---------- Exercise input ----------

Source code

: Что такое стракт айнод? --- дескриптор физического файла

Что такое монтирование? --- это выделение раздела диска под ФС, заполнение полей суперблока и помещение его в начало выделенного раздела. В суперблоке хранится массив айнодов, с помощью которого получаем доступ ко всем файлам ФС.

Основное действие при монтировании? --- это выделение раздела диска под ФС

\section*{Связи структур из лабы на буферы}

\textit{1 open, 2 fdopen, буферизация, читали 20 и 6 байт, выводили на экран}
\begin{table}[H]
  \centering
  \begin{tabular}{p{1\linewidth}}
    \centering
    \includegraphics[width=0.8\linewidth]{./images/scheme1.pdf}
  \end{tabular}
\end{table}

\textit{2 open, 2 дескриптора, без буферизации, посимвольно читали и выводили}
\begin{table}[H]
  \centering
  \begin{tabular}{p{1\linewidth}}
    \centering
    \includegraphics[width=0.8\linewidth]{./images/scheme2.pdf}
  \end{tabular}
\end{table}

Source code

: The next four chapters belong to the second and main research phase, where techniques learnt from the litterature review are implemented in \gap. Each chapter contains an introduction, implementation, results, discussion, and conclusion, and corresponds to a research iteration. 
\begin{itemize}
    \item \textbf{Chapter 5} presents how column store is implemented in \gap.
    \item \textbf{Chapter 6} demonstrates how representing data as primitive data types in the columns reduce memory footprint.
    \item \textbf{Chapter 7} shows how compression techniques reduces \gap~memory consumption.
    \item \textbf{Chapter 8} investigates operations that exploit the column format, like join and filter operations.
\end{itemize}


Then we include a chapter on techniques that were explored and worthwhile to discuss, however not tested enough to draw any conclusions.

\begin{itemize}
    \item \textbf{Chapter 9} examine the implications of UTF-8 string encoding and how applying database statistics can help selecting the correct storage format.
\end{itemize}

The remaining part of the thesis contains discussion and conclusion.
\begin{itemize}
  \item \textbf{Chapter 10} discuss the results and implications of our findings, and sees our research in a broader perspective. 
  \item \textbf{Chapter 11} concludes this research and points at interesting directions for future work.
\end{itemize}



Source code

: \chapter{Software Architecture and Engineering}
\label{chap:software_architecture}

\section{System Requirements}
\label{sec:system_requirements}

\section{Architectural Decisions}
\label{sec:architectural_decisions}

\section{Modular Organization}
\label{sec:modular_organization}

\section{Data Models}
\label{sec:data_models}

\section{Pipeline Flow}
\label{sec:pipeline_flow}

----------

Work to complete -> Which lines in the records above hold the string "includegraphics"? Copy each of them.

Written response ->
    \includegraphics[width=0.8\linewidth]{./images/scheme1.pdf}
    \includegraphics[width=0.8\linewidth]{./images/scheme2.pdf}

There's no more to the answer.